### DESCRIPTION OF THE TASK
Lines before the one containing "with equivalent non-strict" are excluded; retype that line and all remaining lines of the material exactly.

### DATA UNDER STUDY
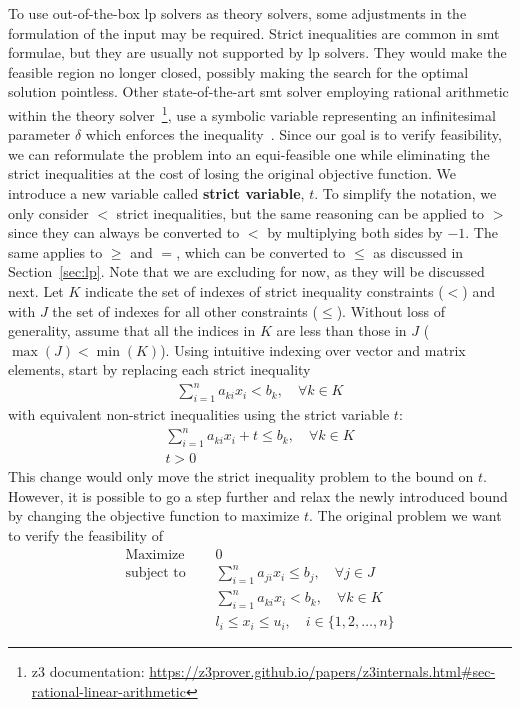 \documentclass[runningheads]{llncs}
\begin{document}
To use out-of-the-box \gls{lp} solvers as theory solvers, some adjustments in the formulation of the input may be required.
Strict inequalities are common in \gls{smt} formulae, but they are usually not supported by \gls{lp} solvers. They would make the feasible region no longer closed, possibly making the search for the optimal solution pointless.
Other state-of-the-art \gls{smt} solver employing rational arithmetic within the theory solver~\footnote{z3 documentation: \url{https://z3prover.github.io/papers/z3internals.html\#sec-rational-linear-arithmetic}}, use a symbolic variable representing an infinitesimal parameter $\delta$ which enforces the inequality~\cite{ref:lra-dpll-t}.
Since our goal is to verify feasibility, we can reformulate the problem into an equi-feasible one while eliminating the strict inequalities at the cost of losing the original objective function.
We introduce a new variable called \textbf{strict variable}, $t$.
To simplify the notation, we only consider $<$ strict inequalities, but the same reasoning can be applied to $>$ since they can always be converted to $<$ by multiplying both sides by $-1$.
The same applies to $\ge$ and $=$, which can be converted to $\le$ as discussed in Section~\ref{sec:lp}.
Note that we are excluding \nqcs for now, as they will be discussed next.
Let $K$ indicate the set of indexes of strict inequality constraints ($<$) and with $J$ the set of indexes for all other constraints ($\le$).
Without loss of generality, assume that all the indices in $K$ are less than those in $J$ ($\max(J) < \min(K)$).
Using intuitive indexing over vector and matrix elements, start by replacing each strict inequality
\begin{align*}
    \sum_{i=1}^{n} a_{ki}x_{i} < b_k, \quad \forall k \in K
\end{align*}
with equivalent non-strict inequalities using the strict variable $t$:
\begin{align*}
    \sum_{i=1}^{n} a_{ki}x_{i} + t \le b_k, \quad \forall k \in K \\
    t > 0
\end{align*}
This change would only move the strict inequality problem to the bound on $t$.
However, it is possible to go a step further and relax the newly introduced bound by changing the objective function to maximize $t$.
The original problem we want to verify the feasibility of
\begin{equation}
    \label{eq:lp-original}
    \begin{split}
        \text{Maximize }   \quad & 0                                                          \\
        \text{subject to } \quad & \sum_{i=1}^{n} a_{ji}x_{i} \le b_j,  \quad \forall j \in J \\
        \quad                    & \sum_{i=1}^{n} a_{ki}x_{i} < b_k,   \quad \forall k \in K  \\
        & l_i \le x_i \le u_i,  \quad i \in \{1, 2, \ldots, n\}
    \end{split}
\end{equation}
\end{document}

### YOUR SOLUTION
with equivalent non-strict inequalities using the strict variable $t$:
\begin{align*}
    \sum_{i=1}^{n} a_{ki}x_{i} + t \le b_k, \quad \forall k \in K \\
    t > 0
\end{align*}
This change would only move the strict inequality problem to the bound on $t$.
However, it is possible to go a step further and relax the newly introduced bound by changing the objective function to maximize $t$.
The original problem we want to verify the feasibility of
\begin{equation}
    \label{eq:lp-original}
    \begin{split}
        \text{Maximize }   \quad & 0                                                          \\
        \text{subject to } \quad & \sum_{i=1}^{n} a_{ji}x_{i} \le b_j,  \quad \forall j \in J \\
        \quad                    & \sum_{i=1}^{n} a_{ki}x_{i} < b_k,   \quad \forall k \in K  \\
        & l_i \le x_i \le u_i,  \quad i \in \{1, 2, \ldots, n\}
    \end{split}
\end{equation}
\end{document}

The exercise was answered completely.